What you will do
Please reproduce the following records exactly, with nothing omitted.

[Stored records]
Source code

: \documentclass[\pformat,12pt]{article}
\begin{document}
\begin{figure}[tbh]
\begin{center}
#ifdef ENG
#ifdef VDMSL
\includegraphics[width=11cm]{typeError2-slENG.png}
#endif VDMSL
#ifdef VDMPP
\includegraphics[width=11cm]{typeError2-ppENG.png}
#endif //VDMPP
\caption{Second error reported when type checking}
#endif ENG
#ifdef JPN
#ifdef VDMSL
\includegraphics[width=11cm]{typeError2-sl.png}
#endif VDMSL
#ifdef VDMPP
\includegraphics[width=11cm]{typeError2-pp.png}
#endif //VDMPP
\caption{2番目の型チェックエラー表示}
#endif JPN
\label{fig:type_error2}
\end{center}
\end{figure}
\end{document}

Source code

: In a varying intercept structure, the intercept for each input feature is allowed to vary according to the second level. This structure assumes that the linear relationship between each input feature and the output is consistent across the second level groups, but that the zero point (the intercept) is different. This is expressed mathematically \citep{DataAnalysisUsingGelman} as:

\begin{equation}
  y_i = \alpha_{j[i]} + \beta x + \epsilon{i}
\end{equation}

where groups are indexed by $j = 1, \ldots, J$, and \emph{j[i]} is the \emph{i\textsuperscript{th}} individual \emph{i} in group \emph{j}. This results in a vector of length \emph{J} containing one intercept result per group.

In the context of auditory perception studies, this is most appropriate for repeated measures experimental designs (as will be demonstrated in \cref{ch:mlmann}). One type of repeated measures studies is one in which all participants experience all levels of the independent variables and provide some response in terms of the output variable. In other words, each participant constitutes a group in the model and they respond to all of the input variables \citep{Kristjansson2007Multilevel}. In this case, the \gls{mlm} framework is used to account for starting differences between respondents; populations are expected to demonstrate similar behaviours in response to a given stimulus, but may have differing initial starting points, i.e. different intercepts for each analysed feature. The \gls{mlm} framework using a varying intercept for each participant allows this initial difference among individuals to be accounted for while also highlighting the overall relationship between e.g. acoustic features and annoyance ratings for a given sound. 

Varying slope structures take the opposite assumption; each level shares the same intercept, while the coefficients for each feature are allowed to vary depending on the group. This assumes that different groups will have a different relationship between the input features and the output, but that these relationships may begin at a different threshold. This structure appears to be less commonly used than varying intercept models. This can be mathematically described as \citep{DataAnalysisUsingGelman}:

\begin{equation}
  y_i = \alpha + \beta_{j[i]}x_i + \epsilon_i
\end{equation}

Expected output
Source code

: \documentclass[\pformat,12pt]{article}
\begin{document}
\begin{figure}[tbh]
\begin{center}
#ifdef ENG
#ifdef VDMSL
\includegraphics[width=11cm]{typeError2-slENG.png}
#endif VDMSL
#ifdef VDMPP
\includegraphics[width=11cm]{typeError2-ppENG.png}
#endif //VDMPP
\caption{Second error reported when type checking}
#endif ENG
#ifdef JPN
#ifdef VDMSL
\includegraphics[width=11cm]{typeError2-sl.png}
#endif VDMSL
#ifdef VDMPP
\includegraphics[width=11cm]{typeError2-pp.png}
#endif //VDMPP
\caption{2番目の型チェックエラー表示}
#endif JPN
\label{fig:type_error2}
\end{center}
\end{figure}
\end{document}

Source code

: In a varying intercept structure, the intercept for each input feature is allowed to vary according to the second level. This structure assumes that the linear relationship between each input feature and the output is consistent across the second level groups, but that the zero point (the intercept) is different. This is expressed mathematically \citep{DataAnalysisUsingGelman} as:

\begin{equation}
  y_i = \alpha_{j[i]} + \beta x + \epsilon{i}
\end{equation}

where groups are indexed by $j = 1, \ldots, J$, and \emph{j[i]} is the \emph{i\textsuperscript{th}} individual \emph{i} in group \emph{j}. This results in a vector of length \emph{J} containing one intercept result per group.

In the context of auditory perception studies, this is most appropriate for repeated measures experimental designs (as will be demonstrated in \cref{ch:mlmann}). One type of repeated measures studies is one in which all participants experience all levels of the independent variables and provide some response in terms of the output variable. In other words, each participant constitutes a group in the model and they respond to all of the input variables \citep{Kristjansson2007Multilevel}. In this case, the \gls{mlm} framework is used to account for starting differences between respondents; populations are expected to demonstrate similar behaviours in response to a given stimulus, but may have differing initial starting points, i.e. different intercepts for each analysed feature. The \gls{mlm} framework using a varying intercept for each participant allows this initial difference among individuals to be accounted for while also highlighting the overall relationship between e.g. acoustic features and annoyance ratings for a given sound. 

Varying slope structures take the opposite assumption; each level shares the same intercept, while the coefficients for each feature are allowed to vary depending on the group. This assumes that different groups will have a different relationship between the input features and the output, but that these relationships may begin at a different threshold. This structure appears to be less commonly used than varying intercept models. This can be mathematically described as \citep{DataAnalysisUsingGelman}:

\begin{equation}
  y_i = \alpha + \beta_{j[i]}x_i + \epsilon_i
\end{equation}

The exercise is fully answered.